先ほどの自慰で何度もイったため、もう快楽は拷問に近いものに思えた。
「も、っ……許して!」
おかしくなっちゃう、と涙を流しながらさっちゃんは快楽を拒否しようとするが、まだ達していない銀時が聞き入れてくれるはずもなく、さらにグラインドの速度を速めていく。
それにつれてさっちゃんの嬌声も同じように高く、大きくなっていった。
「あぁあぁぁーーーッ!」
ガクガクと小刻みに震え出して、さっちゃんはすぐに絶頂を迎えた。足が指先までピンッと張り、体がしなやかに弓なりになる。
ギュッと引きちぎらんばかりに締め付けられ銀時は達しそうになるが、なんとかギリギリのところで踏み止まり、また腰を振りだした。
銀時の汗がさっちゃんの上に飛び散った。
「お……れは、ま…だ……イってねぇ…んだ……よ……」
「もぅ…い…あぁあん!」
イったにもかかわらず何度も突き上げられ、さっちゃんはもう理性を無くしていた。
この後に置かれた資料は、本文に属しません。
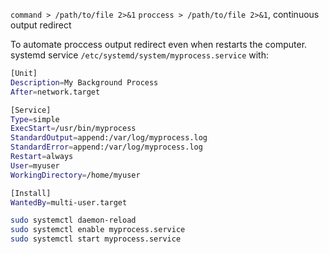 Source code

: 
`command > /path/to/file 2>&1`
`proccess > /path/to/file 2>&1`, continuous output redirect


To automate proccess output redirect even when restarts the computer.
systemd service `/etc/systemd/system/myprocess.service` with:

```bash 
[Unit]
Description=My Background Process
After=network.target

[Service]
Type=simple
ExecStart=/usr/bin/myprocess
StandardOutput=append:/var/log/myprocess.log
StandardError=append:/var/log/myprocess.log
Restart=always
User=myuser
WorkingDirectory=/home/myuser

[Install]
WantedBy=multi-user.target
```

```bash
sudo systemctl daemon-reload
sudo systemctl enable myprocess.service
sudo systemctl start myprocess.service
``` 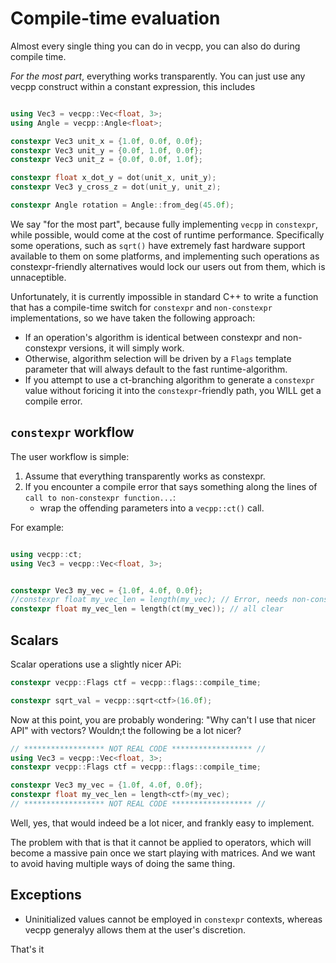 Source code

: # Compile-time evaluation

Almost every single thing you can do in vecpp, you can also do during compile 
time. 

*For the most part*, everything works transparently. You can just use any vecpp
construct within a constant expression, this includes 

```cpp

using Vec3 = vecpp::Vec<float, 3>;
using Angle = vecpp::Angle<float>;

constexpr Vec3 unit_x = {1.0f, 0.0f, 0.0f};
constexpr Vec3 unit_y = {0.0f, 1.0f, 0.0f};
constexpr Vec3 unit_z = {0.0f, 0.0f, 1.0f};

constexpr float x_dot_y = dot(unit_x, unit_y);
constexpr Vec3 y_cross_z = dot(unit_y, unit_z);

constexpr Angle rotation = Angle::from_deg(45.0f);
```

We say "for the most part", because fully implementing `vecpp` in `constexpr`,
while possible, would come at the cost of runtime performance. Specifically some
operations, such as `sqrt()` have extremely fast hardware support available to 
them on some platforms, and implementing such operations as constexpr-friendly 
alternatives would lock our users out from them, which is unnaceptible.

Unfortunately, it is currently impossible in standard C++ to write a function 
that has a compile-time switch for `constexpr` and `non-constexpr` 
implementations, so we have taken the following approach:


* If an operation's algorithm is identical between constexpr and non-constexpr
versions, it will simply work. 
* Otherwise, algorithm selection will be driven by a `Flags` template parameter 
that will always default to the fast runtime-algorithm.
* If you attempt to use a ct-branching algorithm to generate a 
`constexpr` value without foricing it into the `constexpr`-friendly path, you
WILL get a compile error.

## `constexpr` workflow

The user workflow is simple:

1. Assume that everything transparently works as constexpr.
2. If you encounter a compile error that says something along the lines of
`call to non-constexpr function...`: 
     - wrap the offending parameters into a `vecpp::ct()` call.

For example:

```cpp

using vecpp::ct;
using Vec3 = vecpp::Vec<float, 3>;


constexpr Vec3 my_vec = {1.0f, 4.0f, 0.0f};
//constexpr float my_vec_len = length(my_vec); // Error, needs non-constexpr sqrt()
constexpr float my_vec_len = length(ct(my_vec)); // all clear
```

## Scalars

Scalar operations use a slightly nicer APi:


```cpp
constexpr vecpp::Flags ctf = vecpp::flags::compile_time;

constexpr sqrt_val = vecpp::sqrt<ctf>(16.0f);
```

Now at this point, you are probably wondering: "Why can't I use that nicer API"
with vectors? Wouldn;t the following be a lot nicer?

```cpp
// ****************** NOT REAL CODE ****************** // 
using Vec3 = vecpp::Vec<float, 3>;
constexpr vecpp::Flags ctf = vecpp::flags::compile_time;

constexpr Vec3 my_vec = {1.0f, 4.0f, 0.0f};
constexpr float my_vec_len = length<ctf>(my_vec); 
// ****************** NOT REAL CODE ****************** //
```

Well, yes, that would indeed be a lot nicer, and frankly easy to implement. 

The problem with that is that it cannot be applied to operators, which will 
become a massive pain once we start playing with matrices. And we want to avoid 
having multiple ways of doing the same thing.  

## Exceptions

- Uninitialized values cannot be employed in `constexpr` contexts, whereas vecpp
generalyy allows them at the user's discretion.

That's it
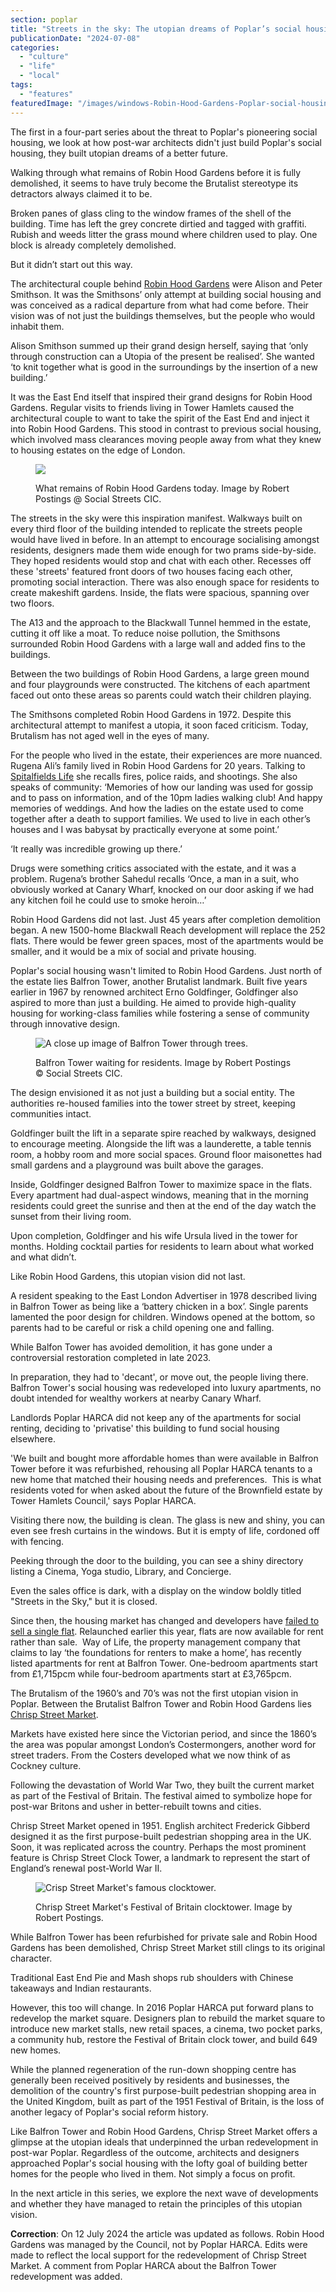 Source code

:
 ```yaml
---
section: poplar
title: "Streets in the sky: The utopian dreams of Poplar’s social housing"
publicationDate: "2024-07-08"
categories: 
  - "culture"
  - "life"
  - "local"
tags: 
  - "features"
featuredImage: "/images/windows-Robin-Hood-Gardens-Poplar-social-housing-East-London.jpg"
---
```


The first in a four-part series about the threat to Poplar's pioneering social housing, we look at how post-war architects didn't just build Poplar's social housing, they built utopian dreams of a better future.

Walking through what remains of Robin Hood Gardens before it is fully demolished, it seems to have truly become the Brutalist stereotype its detractors always claimed it to be.

Broken panes of glass cling to the window frames of the shell of the building. Time has left the grey concrete dirtied and tagged with graffiti. Rubish and weeds litter the grass mound where children used to play. One block is already completely demolished.

But it didn’t start out this way.

The architectural couple behind [Robin Hood Gardens](https://poplarlondon.co.uk/walk-social-housing-poplars-architecture/) were Alison and Peter Smithson. It was the Smithsons’ only attempt at building social housing and was conceived as a radical departure from what had come before. Their vision was of not just the buildings themselves, but the people who would inhabit them.

Alison Smithson summed up their grand design herself, saying that ‘only through construction can a Utopia of the present be realised’. She wanted ‘to knit together what is good in the surroundings by the insertion of a new building.’

It was the East End itself that inspired their grand designs for Robin Hood Gardens. Regular visits to friends living in Tower Hamlets caused the architectural couple to want to take the spirit of the East End and inject it into Robin Hood Gardens. This stood in contrast to previous social housing, which involved mass clearances moving people away from what they knew to housing estates on the edge of London.

<figure>

![](/images/Robin-Hood-Gardens-Exterior-View-1024x683.jpg)

<figcaption>

What remains of Robin Hood Gardens today. Image by Robert Postings @ Social Streets CIC.

</figcaption>

</figure>

The streets in the sky were this inspiration manifest. Walkways built on every third floor of the building intended to replicate the streets people would have lived in before. In an attempt to encourage socialising amongst residents, designers made them wide enough for two prams side-by-side. They hoped residents would stop and chat with each other. Recesses off these 'streets' featured front doors of two houses facing each other, promoting social interaction. There was also enough space for residents to create makeshift gardens. Inside, the flats were spacious, spanning over two floors.

The A13 and the approach to the Blackwall Tunnel hemmed in the estate, cutting it off like a moat. To reduce noise pollution, the Smithsons surrounded Robin Hood Gardens with a large wall and added fins to the buildings.

Between the two buildings of Robin Hood Gardens, a large green mound and four playgrounds were constructed. The kitchens of each apartment faced out onto these areas so parents could watch their children playing.

The Smithsons completed Robin Hood Gardens in 1972. Despite this architectural attempt to manifest a utopia, it soon faced criticism. Today, Brutalism has not aged well in the eyes of many.

For the people who lived in the estate, their experiences are more nuanced. Rugena Ali’s family lived in Robin Hood Gardens for 20 years. Talking to [Spitalfields Life](https://spitalfieldslife.com/2016/08/21/decanted-from-robin-hood-gardens/) she recalls fires, police raids, and shootings. She also speaks of community: ‘Memories of how our landing was used for gossip and to pass on information, and of the 10pm ladies walking club! And happy memories of weddings. And how the ladies on the estate used to come together after a death to support families. We used to live in each other’s houses and I was babysat by practically everyone at some point.’

‘It really was incredible growing up there.’

Drugs were something critics associated with the estate, and it was a problem. Rugena’s brother Sahedul recalls ‘Once, a man in a suit, who obviously worked at Canary Wharf, knocked on our door asking if we had any kitchen foil he could use to smoke heroin…’

Robin Hood Gardens did not last. Just 45 years after completion demolition began. A new 1500-home Blackwall Reach development will replace the 252 flats. There would be fewer green spaces, most of the apartments would be smaller, and it would be a mix of social and private housing.

Poplar's social housing wasn't limited to Robin Hood Gardens. Just north of the estate lies Balfron Tower, another Brutalist landmark. Built five years earlier in 1967 by renowned architect Erno Goldfinger, Goldfinger also aspired to more than just a building. He aimed to provide high-quality housing for working-class families while fostering a sense of community through innovative design.

<figure>

![A close up image of Balfron Tower through trees. ](/images/Poplar-Social-Housing-Balfron-Tower-Close-Up-1024x683.jpg)

<figcaption>

Balfron Tower waiting for residents. Image by Robert Postings © Social Streets CIC.

</figcaption>

</figure>

The design envisioned it as not just a building but a social entity. The authorities re-housed families into the tower street by street, keeping communities intact.

Goldfinger built the lift in a separate spire reached by walkways, designed to encourage meeting. Alongside the lift was a launderette, a table tennis room, a hobby room and more social spaces. Ground floor maisonettes had small gardens and a playground was built above the garages.

Inside, Goldfinger designed Balfron Tower to maximize space in the flats. Every apartment had dual-aspect windows, meaning that in the morning residents could greet the sunrise and then at the end of the day watch the sunset from their living room.

Upon completion, Goldfinger and his wife Ursula lived in the tower for months. Holding cocktail parties for residents to learn about what worked and what didn’t.

Like Robin Hood Gardens, this utopian vision did not last. 

A resident speaking to the East London Advertiser in 1978 described living in Balfron Tower as being like a ‘battery chicken in a box’. Single parents lamented the poor design for children. Windows opened at the bottom, so parents had to be careful or risk a child opening one and falling.

While Balfon Tower has avoided demolition, it has gone under a controversial restoration completed in late 2023.

In preparation, they had to 'decant', or move out, the people living there. Balfron Tower's social housing was redeveloped into luxury apartments, no doubt intended for wealthy workers at nearby Canary Wharf.

Landlords Poplar HARCA did not keep any of the apartments for social renting, deciding to 'privatise' this building to fund social housing elsewhere.

'We built and bought more affordable homes than were available in Balfron Tower before it was refurbished, rehousing all Poplar HARCA tenants to a new home that matched their housing needs and preferences.  This is what residents voted for when asked about the future of the Brownfield estate by Tower Hamlets Council,' says Poplar HARCA.

Visiting there now, the building is clean. The glass is new and shiny, you can even see fresh curtains in the windows. But it is empty of life, cordoned off with fencing. 

Peeking through the door to the building, you can see a shiny directory listing a Cinema, Yoga studio, Library, and Concierge.

Even the sales office is dark, with a display on the window boldly titled "Streets in the Sky," but it is closed.

Since then, the housing market has changed and developers have [failed to sell a single flat](https://novaramedia.com/2023/08/04/its-a-scandal-how-property-developers-failed-to-sell-a-single-flat-in-balfron-tower/#:~:text=4%20August%202023&text=Property%20developers%20have%20failed%20to,the%20future%20of%20the%20building.). Relaunched earlier this year, flats are now available for rent rather than sale.  Way of Life, the property management company that claims to lay ‘the foundations for renters to make a home’, has recently listed apartments for rent at Balfron Tower. One-bedroom apartments start from £1,715pcm while four-bedroom apartments start at £3,765pcm.

The Brutalism of the 1960’s and 70’s was not the first utopian vision in Poplar. Between the Brutalist Balfron Tower and Robin Hood Gardens lies [Chrisp Street Market](https://poplarlondon.co.uk/chrisp-street-market-history/).

Markets have existed here since the Victorian period, and since the 1860’s the area was popular amongst London’s Costermongers, another word for street traders. From the Costers developed what we now think of as Cockney culture.

Following the devastation of World War Two, they built the current market as part of the Festival of Britain. The festival aimed to symbolize hope for post-war Britons and usher in better-rebuilt towns and cities.

Chrisp Street Market opened in 1951. English architect Frederick Gibberd designed it as the first purpose-built pedestrian shopping area in the UK. Soon, it was replicated across the country. Perhaps the most prominent feature is Chrisp Street Clock Tower, a landmark to represent the start of England’s renewal post-World War II.

<figure>

![Crisp Street Market's famous clocktower.](/images/Poplar-Social-Housing-Crisp-Street-Market-1024x683.jpg)

<figcaption>

Chrisp Street Market's Festival of Britain clocktower. Image by Robert Postings.

</figcaption>

</figure>

While Balfron Tower has been refurbished for private sale and Robin Hood Gardens has been demolished, Chrisp Street Market still clings to its original character.

Traditional East End Pie and Mash shops rub shoulders with Chinese takeaways and Indian restaurants.

However, this too will change. In 2016 Poplar HARCA put forward plans to redevelop the market square. Designers plan to rebuild the market square to introduce new market stalls, new retail spaces, a cinema, two pocket parks, a community hub, restore the Festival of Britain clock tower, and build 649 new homes.

While the planned regeneration of the run-down shopping centre has generally been received positively by residents and businesses, the demolition of the country's first purpose-built pedestrian shopping area in the United Kingdom, built as part of the 1951 Festival of Britain, is the loss of another legacy of Poplar's social reform history.

Like Balfron Tower and Robin Hood Gardens, Chrisp Street Market offers a glimpse at the utopian ideals that underpinned the urban redevelopment in post-war Poplar. Regardless of the outcome, architects and designers approached Poplar's social housing with the lofty goal of building better homes for the people who lived in them. Not simply a focus on profit.

In the next article in this series, we explore the next wave of developments and whether they have managed to retain the principles of this utopian vision.

**Correction**: On 12 July 2024 the article was updated as follows. Robin Hood Gardens was managed by the Council, not by Poplar HARCA. Edits were made to reflect the local support for the redevelopment of Chrisp Street Market. A comment from Poplar HARCA about the Balfron Tower redevelopment was added.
眼は薬物をやったかのようにイって、口はだらしなく開かれ涎が垂れていた。
行為の中断を求めようと銀時のたくましい胸板に手を置いているが全く力は入らず、意味をなしてはいなかった。
代わりにさっちゃんの豊満な胸が銀時の動きに合わせて、ぷるんぷるんと上下に動いている。
「あぁっん!あぁああぁああぁあ!!」
もう、いっそのこと殺して欲しいとさっちゃんは思った。気持ちよすぎて、本当に気持ちいいのかわからない。
銀時にぐちゃぐちゃにされて、まるで無理矢理犯されているような気がしてきた。ぐちゃぐちゃという結合部のいやらしい音に耳が侵食されていく。
「くっ……!!」
ずっと続くかに思えたその快楽も、銀時が達したためにあっけなく終わりを迎えた。銀時の熱い精がドクドクとさっちゃんの膣内に放たれた。その精も銀時のだと思うとさっちゃんはいとおしくてたまらくなった。
さっちゃんが後始末をして万事屋を後にしようとすると、それまで黙っていた銀時が躊躇いがちに口を開いた。
「またこいよ。」
さっちゃんは驚きに目を見開いた。セフレとして?彼女として?、とはさすがのさっちゃんでも恐くてきけなかったが、どっちでも同じことだ。銀時を拒む理由など持ち合わせていないのだから。
さっちゃんは肯定の代わりに優しく微笑んだ。